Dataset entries
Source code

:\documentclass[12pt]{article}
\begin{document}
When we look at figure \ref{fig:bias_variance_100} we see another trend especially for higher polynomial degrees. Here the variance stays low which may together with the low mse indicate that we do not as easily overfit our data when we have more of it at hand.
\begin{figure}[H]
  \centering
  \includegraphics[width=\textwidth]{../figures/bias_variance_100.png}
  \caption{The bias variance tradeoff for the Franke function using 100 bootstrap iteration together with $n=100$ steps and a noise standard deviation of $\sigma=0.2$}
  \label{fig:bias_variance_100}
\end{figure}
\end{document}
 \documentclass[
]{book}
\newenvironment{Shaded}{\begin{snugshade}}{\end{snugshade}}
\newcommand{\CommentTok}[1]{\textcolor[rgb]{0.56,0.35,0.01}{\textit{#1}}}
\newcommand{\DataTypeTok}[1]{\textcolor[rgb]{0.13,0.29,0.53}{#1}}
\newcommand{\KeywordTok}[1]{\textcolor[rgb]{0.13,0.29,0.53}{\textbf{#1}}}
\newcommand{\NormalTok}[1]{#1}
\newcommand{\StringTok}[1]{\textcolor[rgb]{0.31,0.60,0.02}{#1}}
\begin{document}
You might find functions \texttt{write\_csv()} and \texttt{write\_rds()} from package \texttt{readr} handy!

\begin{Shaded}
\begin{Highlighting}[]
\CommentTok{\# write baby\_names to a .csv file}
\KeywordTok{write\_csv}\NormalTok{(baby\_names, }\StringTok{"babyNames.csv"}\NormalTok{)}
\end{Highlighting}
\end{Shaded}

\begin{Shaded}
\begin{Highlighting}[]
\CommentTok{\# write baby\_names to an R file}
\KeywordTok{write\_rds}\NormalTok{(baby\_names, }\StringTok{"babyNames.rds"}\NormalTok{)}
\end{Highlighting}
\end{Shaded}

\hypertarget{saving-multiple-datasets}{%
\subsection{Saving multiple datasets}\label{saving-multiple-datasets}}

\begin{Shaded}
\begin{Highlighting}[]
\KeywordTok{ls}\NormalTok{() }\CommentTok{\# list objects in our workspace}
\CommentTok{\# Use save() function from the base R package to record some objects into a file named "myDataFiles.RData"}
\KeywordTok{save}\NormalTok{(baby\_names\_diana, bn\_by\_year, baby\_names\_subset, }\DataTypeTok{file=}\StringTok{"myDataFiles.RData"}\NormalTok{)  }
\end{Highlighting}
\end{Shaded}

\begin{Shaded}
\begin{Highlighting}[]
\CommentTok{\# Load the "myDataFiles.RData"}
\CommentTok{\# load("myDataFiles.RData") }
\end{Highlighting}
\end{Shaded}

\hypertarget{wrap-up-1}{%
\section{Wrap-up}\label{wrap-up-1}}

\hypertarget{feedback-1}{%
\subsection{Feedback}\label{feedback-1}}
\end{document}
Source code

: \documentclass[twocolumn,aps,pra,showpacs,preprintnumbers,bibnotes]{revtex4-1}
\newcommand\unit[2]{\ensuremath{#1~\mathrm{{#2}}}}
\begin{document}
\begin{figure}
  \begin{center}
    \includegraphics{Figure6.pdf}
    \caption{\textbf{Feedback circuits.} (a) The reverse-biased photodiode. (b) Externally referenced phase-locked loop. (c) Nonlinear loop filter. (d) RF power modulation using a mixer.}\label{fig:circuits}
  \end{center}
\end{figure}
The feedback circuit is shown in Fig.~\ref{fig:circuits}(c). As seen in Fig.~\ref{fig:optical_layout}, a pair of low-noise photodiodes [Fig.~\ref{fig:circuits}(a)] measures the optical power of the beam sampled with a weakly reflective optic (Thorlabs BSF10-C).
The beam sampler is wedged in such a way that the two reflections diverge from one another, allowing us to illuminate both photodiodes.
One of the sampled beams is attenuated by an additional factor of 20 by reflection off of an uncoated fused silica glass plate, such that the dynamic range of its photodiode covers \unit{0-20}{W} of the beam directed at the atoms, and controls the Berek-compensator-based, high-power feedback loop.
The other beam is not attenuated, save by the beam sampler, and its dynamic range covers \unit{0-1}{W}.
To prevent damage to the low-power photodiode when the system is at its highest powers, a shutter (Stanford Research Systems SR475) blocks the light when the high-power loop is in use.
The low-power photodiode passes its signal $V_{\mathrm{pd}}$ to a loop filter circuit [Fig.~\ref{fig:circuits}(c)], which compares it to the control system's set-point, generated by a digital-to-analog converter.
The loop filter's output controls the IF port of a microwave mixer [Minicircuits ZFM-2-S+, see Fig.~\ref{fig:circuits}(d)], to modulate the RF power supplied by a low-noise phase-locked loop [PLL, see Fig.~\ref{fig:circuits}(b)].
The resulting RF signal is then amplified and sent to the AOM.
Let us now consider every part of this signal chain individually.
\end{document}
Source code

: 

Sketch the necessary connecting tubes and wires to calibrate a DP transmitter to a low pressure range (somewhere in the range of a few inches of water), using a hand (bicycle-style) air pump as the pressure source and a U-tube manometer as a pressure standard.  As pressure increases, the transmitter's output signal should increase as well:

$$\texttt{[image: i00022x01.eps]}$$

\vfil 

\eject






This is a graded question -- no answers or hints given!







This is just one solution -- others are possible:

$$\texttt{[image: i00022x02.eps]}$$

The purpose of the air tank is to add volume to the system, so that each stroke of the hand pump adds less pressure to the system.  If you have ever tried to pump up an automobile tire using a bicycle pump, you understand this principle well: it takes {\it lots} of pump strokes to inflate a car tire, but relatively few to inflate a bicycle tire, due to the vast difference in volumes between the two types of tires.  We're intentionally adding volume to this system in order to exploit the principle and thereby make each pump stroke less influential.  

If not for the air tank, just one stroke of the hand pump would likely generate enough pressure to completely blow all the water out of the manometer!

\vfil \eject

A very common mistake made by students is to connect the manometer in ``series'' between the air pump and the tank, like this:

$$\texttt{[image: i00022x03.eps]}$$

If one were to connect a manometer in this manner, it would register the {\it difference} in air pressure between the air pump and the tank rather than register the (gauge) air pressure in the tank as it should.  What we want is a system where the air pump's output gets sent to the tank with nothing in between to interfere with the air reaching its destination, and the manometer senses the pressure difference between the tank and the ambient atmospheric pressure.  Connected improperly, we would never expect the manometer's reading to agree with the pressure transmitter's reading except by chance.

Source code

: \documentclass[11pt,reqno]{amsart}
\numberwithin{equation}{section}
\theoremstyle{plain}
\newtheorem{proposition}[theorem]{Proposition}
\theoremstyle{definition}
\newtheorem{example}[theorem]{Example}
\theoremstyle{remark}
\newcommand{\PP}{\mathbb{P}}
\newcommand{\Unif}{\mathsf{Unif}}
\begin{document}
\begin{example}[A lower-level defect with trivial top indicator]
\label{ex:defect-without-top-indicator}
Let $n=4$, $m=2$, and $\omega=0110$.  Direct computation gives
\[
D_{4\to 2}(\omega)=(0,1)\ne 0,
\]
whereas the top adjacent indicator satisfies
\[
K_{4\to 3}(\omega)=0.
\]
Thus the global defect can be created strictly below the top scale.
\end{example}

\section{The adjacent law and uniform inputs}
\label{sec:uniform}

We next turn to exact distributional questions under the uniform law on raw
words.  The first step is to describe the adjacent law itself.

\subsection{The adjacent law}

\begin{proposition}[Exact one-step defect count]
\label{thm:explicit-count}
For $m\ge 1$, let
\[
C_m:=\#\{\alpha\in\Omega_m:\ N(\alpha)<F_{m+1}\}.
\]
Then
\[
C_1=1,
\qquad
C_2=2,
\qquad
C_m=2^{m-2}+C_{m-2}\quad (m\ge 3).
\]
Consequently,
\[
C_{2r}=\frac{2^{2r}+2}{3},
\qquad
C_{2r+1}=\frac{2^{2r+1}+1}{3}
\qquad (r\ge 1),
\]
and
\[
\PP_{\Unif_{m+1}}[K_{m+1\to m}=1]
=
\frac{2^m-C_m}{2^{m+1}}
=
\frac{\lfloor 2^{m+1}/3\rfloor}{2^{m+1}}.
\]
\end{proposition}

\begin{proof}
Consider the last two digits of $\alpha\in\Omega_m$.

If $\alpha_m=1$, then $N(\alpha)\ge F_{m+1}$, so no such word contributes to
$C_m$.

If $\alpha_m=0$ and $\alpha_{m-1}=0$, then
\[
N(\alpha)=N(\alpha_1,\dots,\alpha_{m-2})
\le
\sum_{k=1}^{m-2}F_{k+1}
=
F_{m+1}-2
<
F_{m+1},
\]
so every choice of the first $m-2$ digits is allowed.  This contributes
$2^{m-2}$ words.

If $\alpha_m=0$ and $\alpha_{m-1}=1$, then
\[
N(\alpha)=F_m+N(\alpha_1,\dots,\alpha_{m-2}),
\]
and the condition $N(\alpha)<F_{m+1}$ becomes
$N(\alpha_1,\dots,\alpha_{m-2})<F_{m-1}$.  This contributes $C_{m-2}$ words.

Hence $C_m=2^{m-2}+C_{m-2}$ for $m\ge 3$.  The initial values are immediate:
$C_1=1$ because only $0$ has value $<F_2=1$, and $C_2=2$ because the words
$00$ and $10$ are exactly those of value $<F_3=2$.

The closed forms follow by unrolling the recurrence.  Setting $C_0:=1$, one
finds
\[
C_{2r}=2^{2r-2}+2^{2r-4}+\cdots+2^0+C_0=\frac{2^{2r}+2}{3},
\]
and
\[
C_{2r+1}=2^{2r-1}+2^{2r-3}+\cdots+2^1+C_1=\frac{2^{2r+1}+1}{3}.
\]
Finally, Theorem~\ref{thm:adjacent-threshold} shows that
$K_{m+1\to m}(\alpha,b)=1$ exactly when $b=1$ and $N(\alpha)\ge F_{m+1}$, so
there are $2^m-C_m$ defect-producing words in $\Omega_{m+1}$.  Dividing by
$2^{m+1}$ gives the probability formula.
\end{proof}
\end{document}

| Exercise |
Your response should hold the lines from the first line of the entries above through the line with "Use save() function", each retyped exactly, and nothing else.

| Result |
Source code

:\documentclass[12pt]{article}
\begin{document}
When we look at figure \ref{fig:bias_variance_100} we see another trend especially for higher polynomial degrees. Here the variance stays low which may together with the low mse indicate that we do not as easily overfit our data when we have more of it at hand.
\begin{figure}[H]
  \centering
  \includegraphics[width=\textwidth]{../figures/bias_variance_100.png}
  \caption{The bias variance tradeoff for the Franke function using 100 bootstrap iteration together with $n=100$ steps and a noise standard deviation of $\sigma=0.2$}
  \label{fig:bias_variance_100}
\end{figure}
\end{document}
 \documentclass[
]{book}
\newenvironment{Shaded}{\begin{snugshade}}{\end{snugshade}}
\newcommand{\CommentTok}[1]{\textcolor[rgb]{0.56,0.35,0.01}{\textit{#1}}}
\newcommand{\DataTypeTok}[1]{\textcolor[rgb]{0.13,0.29,0.53}{#1}}
\newcommand{\KeywordTok}[1]{\textcolor[rgb]{0.13,0.29,0.53}{\textbf{#1}}}
\newcommand{\NormalTok}[1]{#1}
\newcommand{\StringTok}[1]{\textcolor[rgb]{0.31,0.60,0.02}{#1}}
\begin{document}
You might find functions \texttt{write\_csv()} and \texttt{write\_rds()} from package \texttt{readr} handy!

\begin{Shaded}
\begin{Highlighting}[]
\CommentTok{\# write baby\_names to a .csv file}
\KeywordTok{write\_csv}\NormalTok{(baby\_names, }\StringTok{"babyNames.csv"}\NormalTok{)}
\end{Highlighting}
\end{Shaded}

\begin{Shaded}
\begin{Highlighting}[]
\CommentTok{\# write baby\_names to an R file}
\KeywordTok{write\_rds}\NormalTok{(baby\_names, }\StringTok{"babyNames.rds"}\NormalTok{)}
\end{Highlighting}
\end{Shaded}

\hypertarget{saving-multiple-datasets}{%
\subsection{Saving multiple datasets}\label{saving-multiple-datasets}}

\begin{Shaded}
\begin{Highlighting}[]
\KeywordTok{ls}\NormalTok{() }\CommentTok{\# list objects in our workspace}
\CommentTok{\# Use save() function from the base R package to record some objects into a file named "myDataFiles.RData"}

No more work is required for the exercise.